My life in a nut shell.
My social life is nonexistent and the only thing I have left is living vicariously through my friends who tell me stories. There is the occasional lunch with a friend or dinner with a girl, but nothing to jump and celebrate about.
July fourteenth, stay good, stay clean. Its not hard for me, I can not drink. I can not smoke, I never liked smoking that much anyway. Being good is not a question, its going to happen.
But what kills me is my lack of seeing people, and hanging out with people. I am stuck at looking at Facebook every now and again seeing the smiles and the joy. Its really not that fun, I lived it for years and never looked at myself in a picture and said "hey, I look really happy." It was just "Hey, look how stupid I look, I guess I drank too much."
What really gets my is my friends who I have utterly explained the situation to and they call me, "Hey Cam trying to get a case and chill on it?" Are you serious? No I've told you I quit. I guess people don't believe that I'm one to stop, I'm stronger than most think.
I was actually told by a girl that I am no fun, I don't like to have fun, and I don't like to party.

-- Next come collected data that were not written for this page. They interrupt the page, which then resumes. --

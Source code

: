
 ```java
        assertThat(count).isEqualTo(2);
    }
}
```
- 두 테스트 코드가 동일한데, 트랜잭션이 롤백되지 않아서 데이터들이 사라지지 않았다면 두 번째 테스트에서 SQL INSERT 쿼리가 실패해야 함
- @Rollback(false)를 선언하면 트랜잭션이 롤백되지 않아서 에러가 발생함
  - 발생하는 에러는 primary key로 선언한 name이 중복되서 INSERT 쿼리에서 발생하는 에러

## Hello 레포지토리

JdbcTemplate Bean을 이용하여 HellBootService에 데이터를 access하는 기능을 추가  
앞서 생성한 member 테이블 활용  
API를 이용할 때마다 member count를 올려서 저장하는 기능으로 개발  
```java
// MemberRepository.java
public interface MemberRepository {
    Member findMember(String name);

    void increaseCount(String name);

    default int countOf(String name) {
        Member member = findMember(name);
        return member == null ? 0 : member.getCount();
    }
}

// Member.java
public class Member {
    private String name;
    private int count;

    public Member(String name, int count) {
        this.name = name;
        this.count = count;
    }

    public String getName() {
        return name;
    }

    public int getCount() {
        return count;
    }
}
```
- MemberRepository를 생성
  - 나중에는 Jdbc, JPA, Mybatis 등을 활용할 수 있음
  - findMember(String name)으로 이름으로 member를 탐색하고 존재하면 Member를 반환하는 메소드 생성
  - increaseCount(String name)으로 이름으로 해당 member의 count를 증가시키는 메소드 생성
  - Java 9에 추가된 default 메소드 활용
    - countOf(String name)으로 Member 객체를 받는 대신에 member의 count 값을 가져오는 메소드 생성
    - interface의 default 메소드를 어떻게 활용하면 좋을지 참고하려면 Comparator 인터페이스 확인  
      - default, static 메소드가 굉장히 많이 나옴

I've never gotten that before, its usually the radical opposite.
At least it was, and I'm okay with that. Everyone needs to grow up.
I don't like not having a social life, I've never been in a situation like this. Not only is it that common thing that brings people my age together is boos, drugs and parties, but its that I am home from college. I left this place along time ago not thinking I would be back, not at nineteen.
Burned bridges that I never knew I would need again, I have got to stop playing with fire.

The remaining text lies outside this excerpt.